====== Record set ======
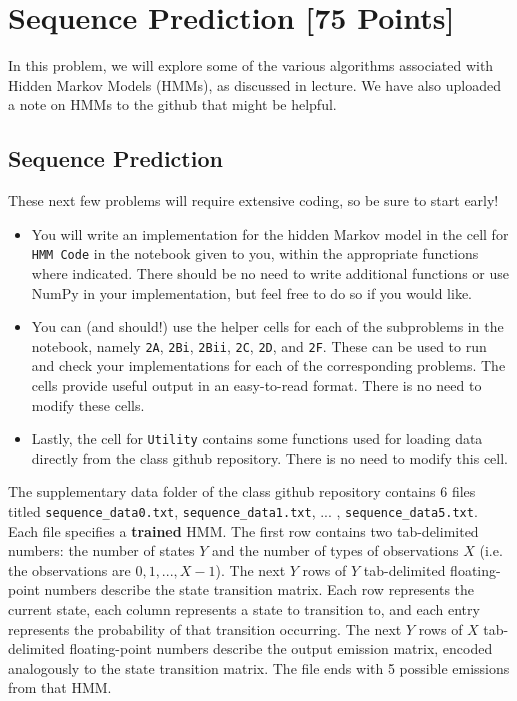 \begin{solution}
\end{solution}


\newpage
\section{Sequence Prediction [75 Points]}

In this problem, we will explore some of the various algorithms associated with Hidden Markov Models (HMMs), as discussed in lecture.
We have also uploaded a note on HMMs to the github that might be helpful.

\subsection{Sequence Prediction}

These next few problems will require extensive coding, so be sure to start early! 
\begin{itemize}
  \item You will write an implementation for the hidden Markov model in the cell for \texttt{HMM Code} in the notebook given to you, within the appropriate functions where indicated. There should be no need to write additional functions or use NumPy in your implementation, but feel free to do so if you would like.
  \item You can (and should!) use the helper cells for each of the subproblems in the notebook, namely \texttt{2A}, \texttt{2Bi}, \texttt{2Bii}, \texttt{2C}, \texttt{2D}, and \texttt{2F}. These can be used to run and check your implementations for each of the corresponding problems. The cells provide useful output in an easy-to-read format. There is no need to modify these cells.
  \item Lastly, the cell for \texttt{Utility} contains some functions used for loading data directly from the class github repository. There is no need to modify this cell. \\
\end{itemize}

The supplementary data folder of the class github repository contains 6 files titled \texttt{sequence_data0.txt}, \texttt{sequence_data1.txt}, ... , \texttt{sequence_data5.txt}. Each file specifies a \textbf{trained} HMM. The first row contains two tab-delimited numbers: the number of states $Y$ and the number of types of observations $X$ (i.e. the observations are $0, 1, . . . , X - 1$). The next $Y$ rows of $Y$ tab-delimited floating-point numbers describe the state transition matrix. Each row represents the current state, each column represents a state to transition to, and each entry represents the probability of that transition occurring. The next $Y$ rows of $X$ tab-delimited floating-point numbers describe the output emission matrix, encoded analogously to the state transition matrix. The file ends with 5 possible emissions from that HMM. \\

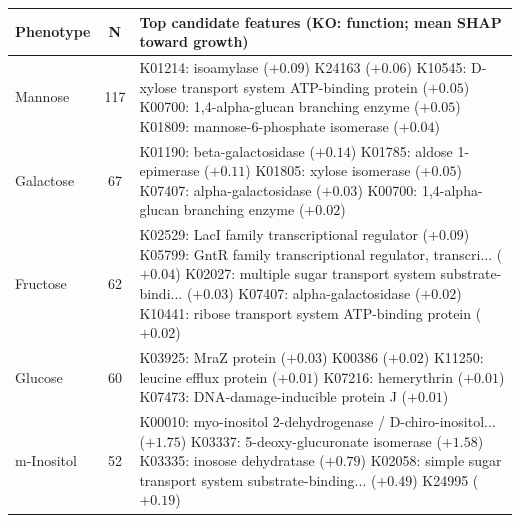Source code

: \begin{table}[ht]
\centering
\small
\begin{tabular}{|l|c|p{10.5cm}|}
\hline
\textbf{Phenotype} & \textbf{N} & \textbf{Top candidate features (KO: function; mean SHAP toward growth)} \\
\hline
Mannose & 117 & K01214: isoamylase ($+0.09$) \newline K24163 ($+0.06$) \newline K10545: D-xylose transport system ATP-binding protein ($+0.05$) \newline K00700: 1,4-alpha-glucan branching enzyme ($+0.05$) \newline K01809: mannose-6-phosphate isomerase ($+0.04$) \\
\hline
Galactose & 67 & K01190: beta-galactosidase ($+0.14$) \newline K01785: aldose 1-epimerase ($+0.11$) \newline K01805: xylose isomerase ($+0.05$) \newline K07407: alpha-galactosidase ($+0.03$) \newline K00700: 1,4-alpha-glucan branching enzyme ($+0.02$) \\
\hline
Fructose & 62 & K02529: LacI family transcriptional regulator ($+0.09$) \newline K05799: GntR family transcriptional regulator, transcri... ($+0.04$) \newline K02027: multiple sugar transport system substrate-bindi... ($+0.03$) \newline K07407: alpha-galactosidase ($+0.02$) \newline K10441: ribose transport system ATP-binding protein ($+0.02$) \\
\hline
Glucose & 60 & K03925: MraZ protein ($+0.03$) \newline K00386 ($+0.02$) \newline K11250: leucine efflux protein ($+0.01$) \newline K07216: hemerythrin ($+0.01$) \newline K07473: DNA-damage-inducible protein J ($+0.01$) \\
\hline
m-Inositol & 52 & K00010: myo-inositol 2-dehydrogenase / D-chiro-inositol... ($+1.75$) \newline K03337: 5-deoxy-glucuronate isomerase ($+1.58$) \newline K03335: inosose dehydratase ($+0.79$) \newline K02058: simple sugar transport system substrate-binding... ($+0.49$) \newline K24995 ($+0.19$) \\

\end{tabular}
\end{table}
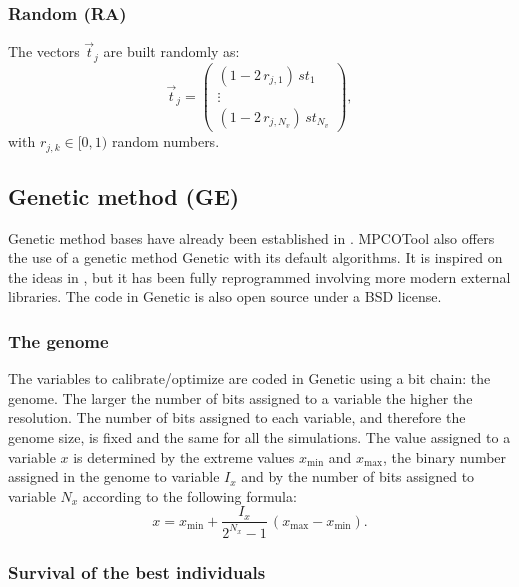 \documentclass[review,authoryear]{elsarticle}
\newcommand{\EQ}[2]
{\begin{equation}#1\label{#2}\end{equation}}
\newcommand{\MATRIX}[2]{\PA{\begin{array}{#1}#2\end{array}}}
\newcommand{\PA}[1]{\left(#1\right)}
\begin{document}
\subsubsection{Random (RA)}

The vectors $\vec{t}_j$ are built randomly as:
\EQ
{
	\vec{t}_j=\MATRIX{c}{\PA{1-2\,r_{j,1}}\,st_1\\\vdots\\
	\PA{1-2\,r_{j,N_v}}\,st_{N_v}},
}{EqtRandom}
with $r_{j,k}\in[0,1)$ random numbers.

\subsection{Genetic method (GE)}

Genetic method bases have already been established in \citet{Holland75}.
MPCOTool also offers the use of a genetic method Genetic \citep{genetic} with
its default algorithms. It is inspired on the ideas in \citet{gaul}, but it has
been fully reprogrammed involving more modern external libraries. The code in
Genetic is also open source under a BSD license.

\subsubsection{The genome}

The variables to calibrate/optimize are coded in Genetic using a bit chain: the
genome. The larger the number of bits assigned to a variable the higher the resolution.
The number of bits assigned to each variable, and therefore the genome size, is fixed and the same for all the 
simulations.
The value assigned to a variable $x$ is determined by the extreme values $x_{\min}$ and $x_{\max}$, the binary number assigned in the genome to variable $I_x$ and by the number of bits assigned to variable $N_x$ according to
the following formula:
\EQ{x=x_{\min}+\frac{I_x}{2^{N_x}-1}\,\left(x_{\max}-x_{\min}\right).}{EqGenome}

\subsubsection{Survival of the best individuals}
\end{document}
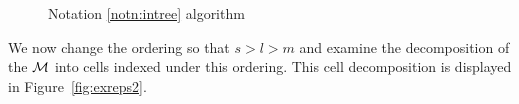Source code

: \documentclass{amsart}
\theoremstyle{definition}
\begin{document}
\begin{figure}[H]
{%
}
\caption{Notation \ref{notn:intree} algorithm}\label{fig:delcontra}
\end{figure}

We now change the ordering so that $s>l>m$ and examine the decomposition of the $\mathcal{M}$ into cells indexed under this ordering.
This cell decomposition is displayed in Figure~\ref{fig:exreps2}.
\end{document}

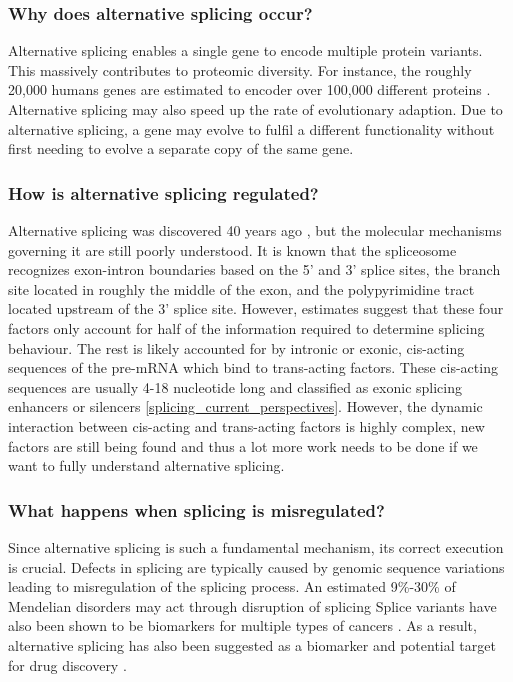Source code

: \subsubsection{Why does alternative splicing occur?}
Alternative splicing enables a single gene to encode multiple protein variants. This massively contributes to proteomic diversity. For instance, the roughly 20,000 humans genes are estimated to encoder over 100,000 different proteins \cite{splicing_current_perspectives}.\\ 
Alternative splicing may also speed up the rate of evolutionary adaption. Due to alternative splicing, a gene may evolve to fulfil a different functionality without first needing to evolve a separate copy of the same gene. \cite{bretschneiderphdthesis}
\subsubsection{How is alternative splicing regulated?}
Alternative splicing was discovered 40 years ago \cite{discoveryofsplicing}, but the molecular mechanisms governing it are still poorly understood. It is known that the spliceosome recognizes exon-intron boundaries based on the 5' and 3' splice sites, the branch site located in roughly the middle of the exon, and the polypyrimidine tract located upstream of the 3' splice site. However, estimates suggest that these four factors only account for half of the information required to determine splicing behaviour. The rest is likely accounted for by intronic or exonic, cis-acting sequences of the pre-mRNA which bind to trans-acting factors. These cis-acting sequences are usually 4-18 nucleotide long and classified as exonic splicing enhancers or silencers \ref{splicing_current_perspectives}.
However, the dynamic interaction between cis-acting and trans-acting factors is highly complex, new factors are still being found and thus a lot more work needs to be done if we want to fully understand alternative splicing.

\subsubsection{What happens when splicing is misregulated?}
Since alternative splicing is such a fundamental mechanism, its correct execution is crucial. Defects in splicing are typically caused by genomic sequence variations leading to misregulation of the splicing process. An estimated 9\%-30\% of Mendelian disorders may act through disruption of splicing \cite{comparison}
Splice variants have also been shown to be biomarkers for multiple types of cancers \cite{cancer}. As a result, alternative splicing has also been suggested as a biomarker and potential target for drug discovery \cite{drugdiscoverysplicing}. \\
======
Without the pictures, repeat the entries above line by line, from the first through the one that contains "We have also", both ends included.

 \begin{solution}
\end{solution}


\newpage
\section{Sequence Prediction [75 Points]}

In this problem, we will explore some of the various algorithms associated with Hidden Markov Models (HMMs), as discussed in lecture.
We have also uploaded a note on HMMs to the github that might be helpful.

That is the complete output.